En el siglo de Coleridge y Wordsworth, De Quincey fue el mejor escritor de esa mezcla de ensayo y poema, un nuevo género, híbrido: el poema en prosa. Autor con una cultura amplísima y una imaginación poderosa, pero tímido, frecuentemente solitario y secuestrado periódicamente por una melancolía maligna, aprendió a redimir sus horas negras con opio.
Es un error pensar que el riesgo de los arrieros nos es ajeno. El de lector puede volverse un oficio tan tedioso como el del arriero o del obrero porque, en un descuido, los libros se vuelven, igual, sólo libros. Y los peores descuidos son los que cometen los “expertos”, los que han juzgado que ya saben… porque ahí se agazapan las entidades diabólicas y meten ruidos en la cabeza.
El peligro de la estupidez, dice De Quincey, no está en el oficio mismo. El mundo de quienes se dedican a los libros parece estar hecho de libros que hablan de libros. Una recua de libros. O peor: de textos. Pero sin mundo. Mientras sólo se hable de los trastos que cotidianamente nos afectan, seguiremos soñando eriales y cosechando arena. La peor depauperación de una sociedad no es de dineros sino de conversación: cada vez menos ganas, menos proyectos, más borra y miedo.
El tedio, ese monstruo que, según Baudelaire, en medio de un bostezo se tragaría al mundo, eclosiona en la conciencia cuando el oficio pierde su ritualidad para convertirse en una operación mecánica y el ritmo deja lugar sólo a la repetición. El sueño, si bien conduce a un sentido más amplio de vida, resulta de poca impronta si no halla zonas, espacios, vías para reproducirse en otras conciencias.
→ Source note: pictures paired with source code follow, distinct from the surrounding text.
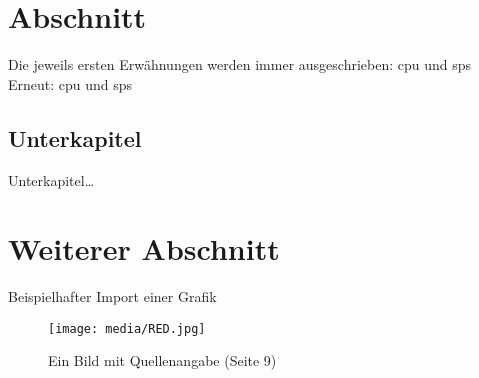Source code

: \label{ch_basis}

\section{Abschnitt}

Die jeweils ersten Erwähnungen werden immer ausgeschrieben:
\newline
\ac{cpu} und \ac{sps}
\newline
Erneut:
\newline
\ac{cpu} und \ac{sps}

\subsection{Unterkapitel}

Unterkapitel\ldots

\section{Weiterer Abschnitt}

Beispielhafter Import einer Grafik 
\begin{figure}[h]
  \vspace{0.3cm}
  \begin{center}
    \texttt{[image: media/RED.jpg]}
    \captionsetup{width=0.8\textwidth}
    \caption[Kurze Bildbeschreibung]{Ein Bild mit Quellenangabe \parencite[]{Siemens} (Seite 9)}
    \label{platzhalterx}
  \end{center}
  \vspace{-0.4cm}
\end{figure}
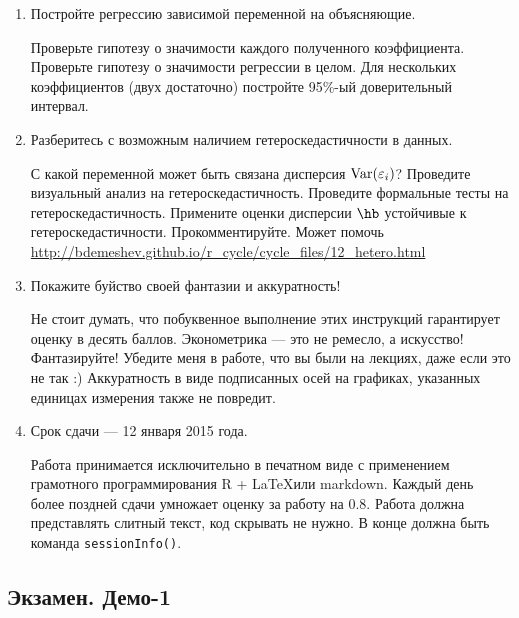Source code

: \documentclass[12pt, a4paper]{article}
\theoremstyle{definition}
\begin{document}
\begin{enumerate}
\item Постройте регрессию зависимой переменной на объясняющие.

Проверьте гипотезу о значимости каждого полученного коэффициента. Проверьте гипотезу о значимости регрессии в целом. Для нескольких коэффициентов (двух достаточно) постройте 95\%-ый доверительный интервал.

\item Разберитесь с возможным наличием гетероскедастичности в данных.

С какой переменной может быть связана дисперсия $\operatorname{Var}(\varepsilon_i)$? Проведите визуальный анализ на гетероскедастичность. Проведите формальные тесты на гетероскедастичность. Примените оценки дисперсии $\hb$ устойчивые к гетероскедастичности. Прокомментируйте. Может помочь \url{http://bdemeshev.github.io/r_cycle/cycle_files/12_hetero.html}

\item Покажите буйство своей фантазии и аккуратность!

Не стоит думать, что побуквенное выполнение этих инструкций гарантирует оценку в десять баллов. Эконометрика — это не ремесло, а искусство! Фантазируйте! Убедите меня в работе, что вы были на лекциях, даже если это не так :) Аккуратность в виде подписанных осей на графиках, указанных единицах измерения также не повредит.

\item Срок сдачи — 12 января 2015 года.

Работа принимается исключительно в печатном виде с применением грамотного программирования R + \LaTeX или markdown. Каждый день более поздней сдачи умножает оценку за работу на $0.8$.  Работа должна представлять слитный текст, код скрывать не нужно. В конце должна быть команда \verb|sessionInfo()|.





\end{enumerate}


\subsection{Экзамен. Демо-1}
\end{document}
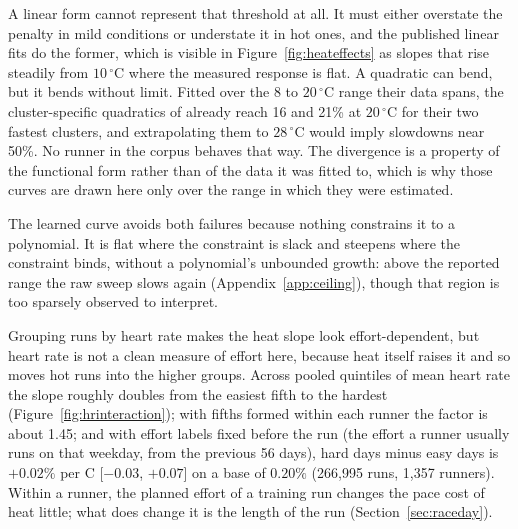 \documentclass[11pt]{article}
\renewcommand{\_}{\textunderscore\allowbreak}
\begin{document}
A linear form cannot represent that threshold at all. It must either overstate the penalty in mild conditions or understate it in hot ones, and the published linear fits do the former, which is visible in Figure~\ref{fig:heateffects} as slopes that rise steadily from $10\,^{\circ}$C where the measured response is flat. A quadratic can bend, but it bends without limit. Fitted over the 8 to $20\,^{\circ}$C range their data spans, the cluster-specific quadratics of \citet{gasparetto2020} already reach 16 and 21\% at $20\,^{\circ}$C for their two fastest clusters, and extrapolating them to $28\,^{\circ}$C would imply slowdowns near 50\%. No runner in the corpus behaves that way. The divergence is a property of the functional form rather than of the data it was fitted to, which is why those curves are drawn here only over the range in which they were estimated.

The learned curve avoids both failures because nothing constrains it to a polynomial. It is flat where the constraint is slack and steepens where the constraint binds, without a polynomial's unbounded growth: above the reported range the raw sweep slows again (Appendix~\ref{app:ceiling}), though that region is too sparsely observed to interpret.

Grouping runs by heart rate makes the heat slope look effort-dependent, but heart rate is not a clean measure of effort here, because heat itself raises it and so moves hot runs into the higher groups. Across pooled quintiles of mean heart rate the slope roughly doubles from the easiest fifth to the hardest (Figure~\ref{fig:hrinteraction}); with fifths formed within each runner the factor is about 1.45; and with effort labels fixed before the run (the effort a runner usually runs on that weekday, from the previous 56 days), hard days minus easy days is $+0.02\%$ per \textdegree C [$-0.03$, $+0.07$] on a base of $0.20\%$ (266{,}995 runs, 1{,}357 runners). Within a runner, the planned effort of a training run changes the pace cost of heat little; what does change it is the length of the run (Section~\ref{sec:raceday}).
\end{document}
De Quincey, antes que Baudelaire, descubrió el tedio de la vida moderna, enemiga del sueño y de la memoria; y luego el opio, antes que los otros poetas y que Marx. En su época y en ésta, el problema más severo proviene de la histérica agitación del progreso y sus falsas y solemnes imaginerías, que convierten los espacios del sueño en pesadilla y la memoria en insomnio.
Solemos creer que la sola producción de las cosas es suficiente para acceder al beneficio que proponen. Y esto es falso. Los libros, los medios en general, carecen de sentido si no son leídos, compartidos, comentados. Hoy por hoy, vivimos en medio de una duermevela que puede cifrar nuestra vitalidad o confirmar nuestra decadencia.
Es triste, pero De Quincey puso su mano varias veces sobre el asunto central, pero creyó que era solamente un barandal: su melancolía y desesperación no vienen de los muchos libros ni los muchos bueyes; no es la acumulación y ni siquiera el acceso a la cultura lo que hace deseable o habitable una sociedad sino la capacidad de conversar y compartir la memoria y los sueños.